Everything Leads to You(94)
But our film would have been more modern noir than Western: Two girls in Los Angeles solving a mystery. A late, enigmatic star. A beautiful woman, drugs, and sex. We’d be swimming in the Marmont pool, driving down Sunset Boulevard, our hair wild in the wind from passing cars. A secret love affair, kissing in Ava’s trailer between shooting scenes, dodging paparazzi. All of it sounded amazing and so little of it was real.
But this is.
This is.
I thought I might get a cinematic love story, and I’ve gotten some of that.
But sitting here in my parents’ house, with Ava a couple feet away from me, eating chow fun and watching Melrose Place, I realize that all of the sets and the props and the performances, the scripts that take years to write; the perfect camera angles and painstaking lighting, the directors that call take after take until it turns out right, the projections on the huge theater screens—so much larger and louder than life—it’s all done in hopes of portraying what I’m feeling right now.
As much as I had wanted a love story out of a movie, I know now that movies can only hope to capture this kind of love.
~
Jamal leaves, heads back to the shelter to make curfew. Charlotte goes home to her mother.
“I know you’re tired,” I tell Ava. “And you can say no. But I have to go by the set one more time and I’d love it if you could come with me.”
She follows me to Toby’s place. We park next to each other and walk through the courtyard and up to his door together. I knew from the beginning that I wanted Juniper’s apartment to seem lived in and I’ve tried to make it feel real. But even the stacks of books and the little basket by the door full of mail don’t do enough.
Ava turns to me, her eyes pink rimmed, too tired for even her usual smile.
“This doesn’t have to take long,” I say. “We don’t even have to talk. I was just thinking that maybe you could spend some time in here. Like, live here. Even a few minutes would help.”
She nods. Lets her purse drop to the floor.
I take a seat in a corner chair that Morgan upholstered in lime-green fabric and watch as Ava makes a slow lap through the space. In the kitchen, she takes a white enamel pitcher, borrowed from Theo and Rebecca’s, and fills it at the sink. One by one, she waters the plants, and when the pitcher is empty, she sets it on the edge of a bookshelf next to a hanging fern.
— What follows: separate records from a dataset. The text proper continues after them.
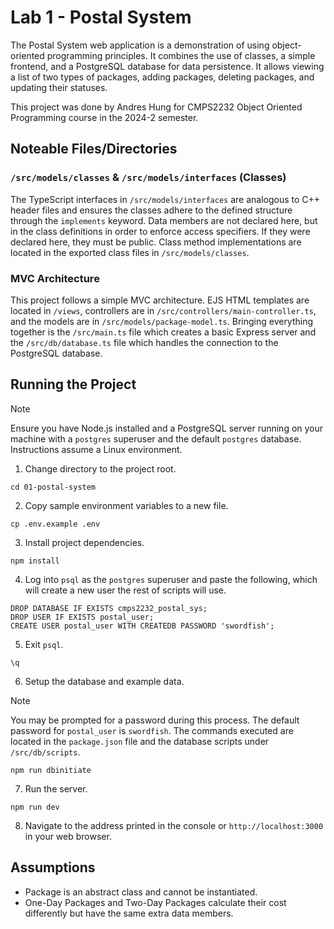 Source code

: # Lab 1 - Postal System

The Postal System web application is a demonstration of using object-oriented programming principles. It combines the use of classes, a simple frontend, and a PostgreSQL database for data persistence. It allows viewing a list of two types of packages, adding packages, deleting packages, and updating their statuses.

This project was done by Andres Hung for CMPS2232 Object Oriented Programming course in the 2024-2 semester.

## Noteable Files/Directories

### `/src/models/classes` & `/src/models/interfaces` (Classes)

The TypeScript interfaces in `/src/models/interfaces` are analogous to C++ header files and ensures the classes adhere to the defined structure through the `implements` keyword. Data members are not declared here, but in the class definitions in order to enforce access specifiers. If they were declared here, they must be public. Class method implementations are located in the exported class files in `/src/models/classes`.

### MVC Architecture

This project follows a simple MVC architecture. EJS HTML templates are located in `/views`, controllers are in `/src/controllers/main-controller.ts`, and the models are in `/src/models/package-model.ts`. Bringing everything together is the `/src/main.ts` file which creates a basic Express server and the `/src/db/database.ts` file which handles the connection to the PostgreSQL database.

## Running the Project

> [!NOTE]  
> Ensure you have Node.js installed and a PostgreSQL server running on your machine with a `postgres` superuser and the default `postgres` database. Instructions assume a Linux environment.

1. Change directory to the project root.

```
cd 01-postal-system
```

2. Copy sample environment variables to a new file.

```
cp .env.example .env
```

3. Install project dependencies.

```
npm install
```

4. Log into `psql` as the `postgres` superuser and paste the following, which will create a new user the rest of scripts will use.

```
DROP DATABASE IF EXISTS cmps2232_postal_sys;
DROP USER IF EXISTS postal_user;
CREATE USER postal_user WITH CREATEDB PASSWORD 'swordfish';
```

5. Exit `psql`.

```
\q
```

6. Setup the database and example data.

> [!NOTE]  
> You may be prompted for a password during this process. The default password for `postal_user` is `swordfish`. The commands executed are located in the `package.json` file and the database scripts under `/src/db/scripts`.

```
npm run dbinitiate
```

7. Run the server.

```
npm run dev
```

8. Navigate to the address printed in the console or `http://localhost:3000` in your web browser.

## Assumptions

- Package is an abstract class and cannot be instantiated.
- One-Day Packages and Two-Day Packages calculate their cost differently but have the same extra data members.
She scans the novels and collections of poetry and pulls one out. Twenty-one Love Poems by Adrienne Rich, snatched along with most of the other books from the shelves in my mother’s office. She kicks off her shoes, then sinks into the sofa and reads for twenty minutes. Then she places the book, spine open, on the coffee table. She makes a cup of tea, contemplating something as she stares into the ceramic mug. When she transfers the teabag into the sink, a couple drops land on the counter. She doesn’t wipe them up. She crosses the room and, as she drinks, she studies the portraits. She looks for the longest time at one in particular. I found it by myself at the Rose Bowl when I was scavenging for George’s house. It’s a charcoal drawing of a young man, and something about his expression reminded me of Clyde when he was very young. When she runs her finger along the edge of the frame, it leaves the portrait just a tiny bit crooked.
She takes her last sip of tea and sets her mug in the sink. Her leather purse waits in the entry.
“Bye,” she says to me, and walks barefoot out the door.
Chapter Twenty-two
We film today.
I wake up in my bed far before my alarm goes off. Everyone is meeting at Theo and Rebecca’s for coffee and a final review of the scenes we want to shoot, but I got permission from Theo to skip the meeting and head straight to the apartment. I want to do a final walk-through, make sure everything is in order.
Out in the kitchen, my mother is cooking in her suit.
“You need to have a good breakfast, honey. This is such an important day for you!”
She’s making her pancakes, the best pancakes in the world.
“I love you,” I tell her.
“And I you, my strong and talented daughter.”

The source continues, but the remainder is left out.